The idea is that primary care physicians manage care “in a patient-centered medical home environment,” Norton said. This includes coordinating follow-up visits, the reconciliation of patient records “and really taking responsibility for their health instead of treating their illness when it occurs,” Norton said.
While the coming of the Affordable Care Act and state health care reforms influenced some of the thinking, “our transition is driven more on a change of focus and a change of value internally,” Norton said.
In Salem, the addition may at last provide a unified front entrance to a hospital that has sprawled across its campus over the years. The hospital’s hodgepodge of parking lots will also be reconfigured.
“We have never had a main entrance. We have never had a front lobby, so this will give a new circular drive for patients and families to access the central core and the new front lobby and new main entrance,” Norton said.
The new building will be located at the present site of the building’s power plant, which is at the front of the hospital across the driveway from the surgical center and the main visitor entrance to the Davenport building. There is an ongoing project to relocate the power plant to the back of hospital, Norton said.
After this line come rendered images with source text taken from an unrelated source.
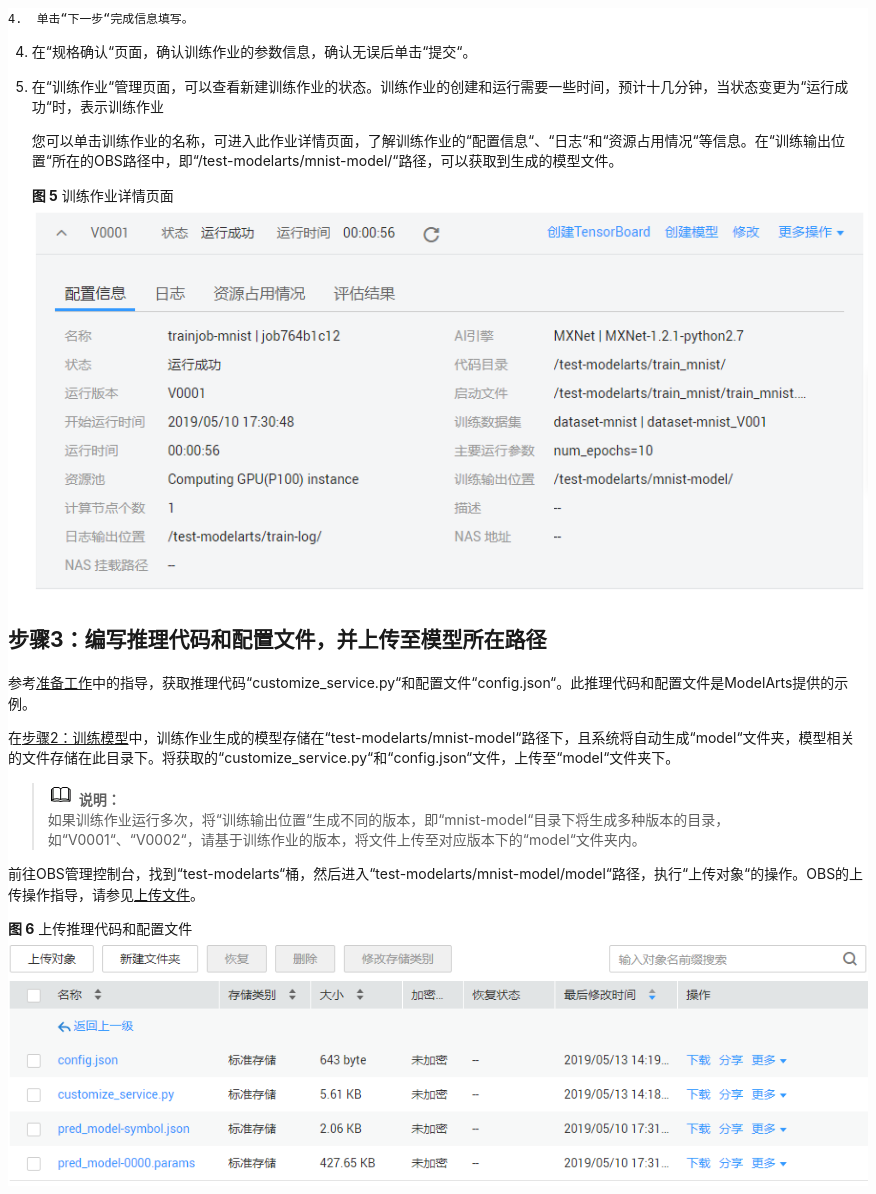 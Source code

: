     4.  单击“下一步“完成信息填写。

4.  在“规格确认“页面，确认训练作业的参数信息，确认无误后单击“提交“。
5.  在“训练作业“管理页面，可以查看新建训练作业的状态。训练作业的创建和运行需要一些时间，预计十几分钟，当状态变更为“运行成功“时，表示训练作业

    您可以单击训练作业的名称，可进入此作业详情页面，了解训练作业的“配置信息“、“日志“和“资源占用情况“等信息。在“训练输出位置“所在的OBS路径中，即“/test-modelarts/mnist-model/“路径，可以获取到生成的模型文件。

    **图 5**  训练作业详情页面<a name="fig11951104893310"></a>  
    ![](figures/训练作业详情页面.png "训练作业详情页面")


## 步骤3：编写推理代码和配置文件，并上传至模型所在路径<a name="section4777204621417"></a>

参考[准备工作](#section12968454194113)中的指导，获取推理代码“customize\_service.py“和配置文件“config.json“。此推理代码和配置文件是ModelArts提供的示例。

在[步骤2：训练模型](#section10578162455118)中，训练作业生成的模型存储在“test-modelarts/mnist-model“路径下，且系统将自动生成“model“文件夹，模型相关的文件存储在此目录下。将获取的“customize\_service.py“和“config.json“文件，上传至“model“文件夹下。

>![](public_sys-resources/icon-note.gif) **说明：**   
>如果训练作业运行多次，将“训练输出位置“生成不同的版本，即“mnist-model“目录下将生成多种版本的目录，如“V0001“、“V0002“，请基于训练作业的版本，将文件上传至对应版本下的“model“文件夹内。  

前往OBS管理控制台，找到“test-modelarts“桶，然后进入“test-modelarts/mnist-model/model“路径，执行“上传对象“的操作。OBS的上传操作指导，请参见[上传文件](https://support.huaweicloud.com/usermanual-obs/zh-cn_topic_0045829661.html)。

**图 6**  上传推理代码和配置文件<a name="fig1257355571913"></a>  
![](figures/上传推理代码和配置文件.png "上传推理代码和配置文件")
Driscoll, in her statement, said the city will work with North Shore Medical Center, neighbors and Highland Avenue businesses to make sure the project moves forward in a cooperative way.
“Key to that effort will be communication, transparency and public input — all of which are necessary for such a major project,” Driscoll said. She said the city has already reached out to state transportation officials to make traffic improvements to busy Highland Avenue, which is state-owned Route 107.